Век этих мужей-философов, обычно достаточно долгий, словно само провидение заботилось о том, чтобы они успели досказать, донести до людей свое знание, протекал в беспрестанных занятиях и угасал постепенно, без резких, мучительных переломов; и они засыпали навек, склонив голову на свитки и рукописи. Как умер Горгий из Леонтин, как ушел из жизни Платон. И поэтому рассказывать о них, о таких, каким был и Эпикур, — это повествовать об истории их бессмертных идей, о сомнениях духа, дерзаниях смелого разума, о поиске истины длиной в целую жизнь. Таким будет наш рассказ и об афинской жизни сына Неокла, ничем, по существу, не отличавшейся от его прежней жизни, разве что он перестал учить грамоте малышей и наставлял теперь взрослых.

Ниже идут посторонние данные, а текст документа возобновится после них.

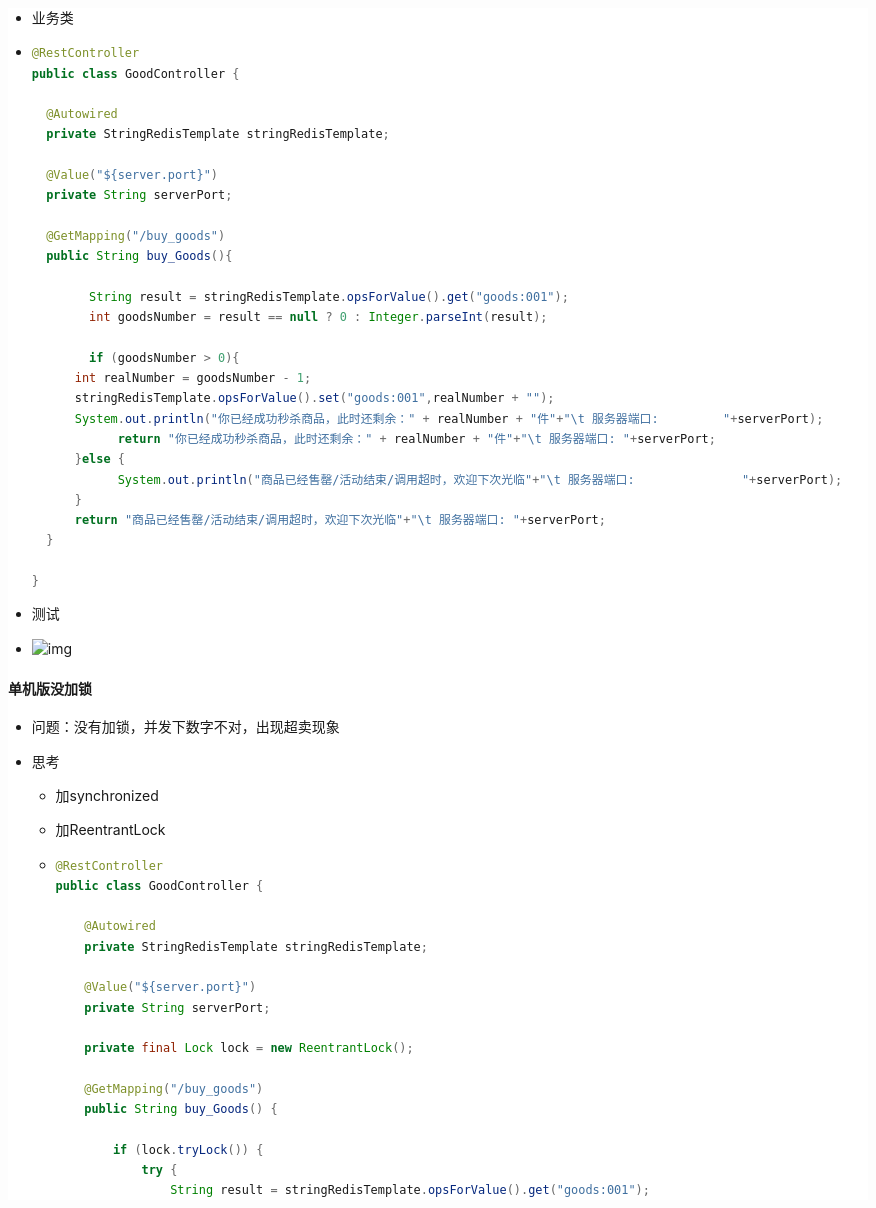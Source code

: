 - 业务类

- ```java
  @RestController
  public class GoodController {
  
  	@Autowired
  	private StringRedisTemplate stringRedisTemplate;
  
  	@Value("${server.port}")
  	private String serverPort;
  
  	@GetMapping("/buy_goods")
  	public String buy_Goods(){
  
          String result = stringRedisTemplate.opsForValue().get("goods:001");
          int goodsNumber = result == null ? 0 : Integer.parseInt(result);
  
          if (goodsNumber > 0){
  		int realNumber = goodsNumber - 1;
  		stringRedisTemplate.opsForValue().set("goods:001",realNumber + "");
  		System.out.println("你已经成功秒杀商品，此时还剩余：" + realNumber + "件"+"\t 服务器端口: 		"+serverPort);
              return "你已经成功秒杀商品，此时还剩余：" + realNumber + "件"+"\t 服务器端口: "+serverPort;
  		}else {
              System.out.println("商品已经售罄/活动结束/调用超时，欢迎下次光临"+"\t 服务器端口: 				"+serverPort);
  		}
  		return "商品已经售罄/活动结束/调用超时，欢迎下次光临"+"\t 服务器端口: "+serverPort;
  	}
  
  }
  ```

- 测试

- ![img](https://baiweijieku-1253737556.cos.ap-beijing.myqcloud.com/images/1178C1E9-A074-4DC7-B78D-16065CB3D844.png)



#### 单机版没加锁

- 问题：没有加锁，并发下数字不对，出现超卖现象

- 思考

  - 加synchronized

  - 加ReentrantLock

  - ```java
    @RestController
    public class GoodController {
    
        @Autowired
        private StringRedisTemplate stringRedisTemplate;
    
        @Value("${server.port}")
        private String serverPort;
    
        private final Lock lock = new ReentrantLock();
    
        @GetMapping("/buy_goods")
        public String buy_Goods() {
    
            if (lock.tryLock()) {
                try {
                    String result = stringRedisTemplate.opsForValue().get("goods:001");
  ```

Обосновавшись в Афинах, он приступает наконец всецело к осуществлению своей главной задачи — врачеванию душ человеческих, избавлению их от бессмысленных страданий и страхов.
Свобода — вот что мыслил Эпикур конечной целью овладения философией; свобода как единственное из условий жизни существа разумного и мыслящего, как единственное из условий для творчества человека, постигающего мир и тем самым овладевающего им. Драгоценная свобода, которой навсегда лишились его современники в мире внешнем, но которую, как надеялся, как учил сын Неокла, еще можно сохранить в мире внутреннем, а вместе с ней и естественнейшее из ощущений каждого живого существа — чувство радости бытия. «Пусты слова того философа, которыми не врачуется никакое страдание человека. Как от медицины нет никакой пользы, если она не изгоняет болезни из тела, так и от философии, если она не изгоняет болезни души» — так начинал Эпикур свое обучение, обещая собиравшимся в его саду научить их жить так, как им хочется, помочь им сделаться свободными и радостными, несмотря ни на что. Он обещал им, что, приобщившись к истинной мудрости, каждый из них может сказать потом о себе: «Меня не преследуют больше никакие желания, я достиг наивысшего блаженства». О, это пресловутое блаженство отречения, горькое счастье отказа от всего, что делает столь полнокровной и многокрасочной жизнь человека, но что достигается чаще всего такими трудами, оплачивается такими потерями духа и чувств, что лучше уж сразу от всего отказаться… Блаженство как неучастие, как полное отсутствие страха перед чем бы то ни было, даже перед самой смертью, блаженство как абсолютная неуязвимость для внешнего мира, становящегося все более враждебным и опасным, — вот что такое блаженство эпикурейцев. Блаженство, наконец, как сама возможность приобщения к мудрости: «Кто говорит, что еще не наступило или не пришло время для занятий философией, тот похож на того, кто говорит, что для счастья еще нет или уже нет времени».